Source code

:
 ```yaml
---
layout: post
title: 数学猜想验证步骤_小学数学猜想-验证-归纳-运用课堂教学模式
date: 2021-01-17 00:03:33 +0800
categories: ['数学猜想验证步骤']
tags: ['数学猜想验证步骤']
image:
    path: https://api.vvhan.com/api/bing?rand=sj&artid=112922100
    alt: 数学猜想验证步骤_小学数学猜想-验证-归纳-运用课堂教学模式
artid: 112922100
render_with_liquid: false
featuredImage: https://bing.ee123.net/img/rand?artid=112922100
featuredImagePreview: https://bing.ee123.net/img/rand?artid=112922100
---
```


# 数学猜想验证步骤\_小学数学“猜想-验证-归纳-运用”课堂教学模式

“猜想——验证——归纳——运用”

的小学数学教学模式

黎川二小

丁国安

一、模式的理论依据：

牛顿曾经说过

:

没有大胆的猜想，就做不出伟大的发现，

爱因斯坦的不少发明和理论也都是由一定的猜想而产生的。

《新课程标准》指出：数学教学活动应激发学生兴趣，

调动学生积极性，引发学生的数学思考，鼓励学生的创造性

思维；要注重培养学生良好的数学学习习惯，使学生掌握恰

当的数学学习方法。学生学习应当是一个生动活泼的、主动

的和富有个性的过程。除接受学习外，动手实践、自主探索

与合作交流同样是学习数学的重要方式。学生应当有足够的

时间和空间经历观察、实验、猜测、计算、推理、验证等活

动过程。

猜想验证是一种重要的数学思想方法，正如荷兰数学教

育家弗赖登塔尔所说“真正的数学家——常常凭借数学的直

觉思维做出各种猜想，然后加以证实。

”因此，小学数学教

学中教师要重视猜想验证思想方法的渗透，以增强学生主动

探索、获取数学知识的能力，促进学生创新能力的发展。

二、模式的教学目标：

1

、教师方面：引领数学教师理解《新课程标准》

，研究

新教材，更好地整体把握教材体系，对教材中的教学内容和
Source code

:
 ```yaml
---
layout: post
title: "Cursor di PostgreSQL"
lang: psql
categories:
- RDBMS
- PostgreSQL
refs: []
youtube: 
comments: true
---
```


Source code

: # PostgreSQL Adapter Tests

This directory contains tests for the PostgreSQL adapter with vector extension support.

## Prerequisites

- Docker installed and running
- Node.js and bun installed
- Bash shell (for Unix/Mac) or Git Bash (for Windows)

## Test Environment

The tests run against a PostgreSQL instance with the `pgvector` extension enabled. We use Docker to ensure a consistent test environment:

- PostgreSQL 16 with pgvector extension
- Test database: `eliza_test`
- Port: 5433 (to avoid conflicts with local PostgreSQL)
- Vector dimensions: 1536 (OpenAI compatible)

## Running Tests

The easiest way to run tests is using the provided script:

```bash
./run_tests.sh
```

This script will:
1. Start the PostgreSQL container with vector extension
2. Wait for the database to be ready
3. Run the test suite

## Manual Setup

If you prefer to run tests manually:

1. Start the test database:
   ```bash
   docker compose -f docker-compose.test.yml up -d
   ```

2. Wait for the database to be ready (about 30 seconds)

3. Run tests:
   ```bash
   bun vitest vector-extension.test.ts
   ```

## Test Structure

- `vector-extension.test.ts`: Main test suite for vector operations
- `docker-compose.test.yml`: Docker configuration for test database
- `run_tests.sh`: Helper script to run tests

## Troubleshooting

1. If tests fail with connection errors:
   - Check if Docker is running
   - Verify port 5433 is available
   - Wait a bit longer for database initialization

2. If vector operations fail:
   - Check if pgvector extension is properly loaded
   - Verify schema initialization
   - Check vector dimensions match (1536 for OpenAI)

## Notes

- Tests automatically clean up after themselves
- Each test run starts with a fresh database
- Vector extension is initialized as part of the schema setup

- Exercise directions
Only the count should be given: the number of lines in the entries above containing the word "This".

- Answer space
2